---- Input

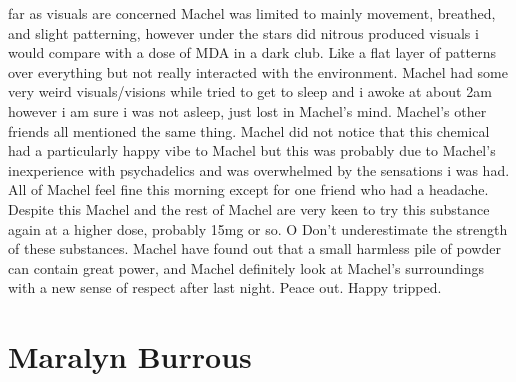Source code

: \documentclass[12pt]{book}
\begin{document}
far as visuals are concerned Machel was limited to mainly movement, breathed, and slight patterning, however under the stars did nitrous produced visuals i would compare with a dose of MDA in a dark club. Like a flat layer of patterns over everything but not really interacted with the environment. Machel had some very weird visuals/visions while tried to get to sleep and i awoke at about 2am however i am sure i was not asleep, just lost in Machel's mind. Machel's other friends all mentioned the same thing. Machel did not notice that this chemical had a particularly happy vibe to Machel but this was probably due to Machel's inexperience with psychadelics and was overwhelmed by the sensations i was had. All of Machel feel fine this morning except for one friend who had a headache. Despite this Machel and the rest of Machel are very keen to try this substance again at a higher dose, probably 15mg or so. O Don't underestimate the strength of these substances. Machel have found out that a small harmless pile of powder can contain great power, and Machel definitely look at Machel's surroundings with a new sense of respect after last night. Peace out. Happy tripped.



\chapter{Maralyn Burrous}
\end{document}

--------

■ Work item:
Output the records exactly, pictures excluded.

■ Completed task:
Source code

: \documentclass[12pt]{book}
\begin{document}
far as visuals are concerned Machel was limited to mainly movement, breathed, and slight patterning, however under the stars did nitrous produced visuals i would compare with a dose of MDA in a dark club. Like a flat layer of patterns over everything but not really interacted with the environment. Machel had some very weird visuals/visions while tried to get to sleep and i awoke at about 2am however i am sure i was not asleep, just lost in Machel's mind. Machel's other friends all mentioned the same thing. Machel did not notice that this chemical had a particularly happy vibe to Machel but this was probably due to Machel's inexperience with psychadelics and was overwhelmed by the sensations i was had. All of Machel feel fine this morning except for one friend who had a headache. Despite this Machel and the rest of Machel are very keen to try this substance again at a higher dose, probably 15mg or so. O Don't underestimate the strength of these substances. Machel have found out that a small harmless pile of powder can contain great power, and Machel definitely look at Machel's surroundings with a new sense of respect after last night. Peace out. Happy tripped.



\chapter{Maralyn Burrous}
\end{document}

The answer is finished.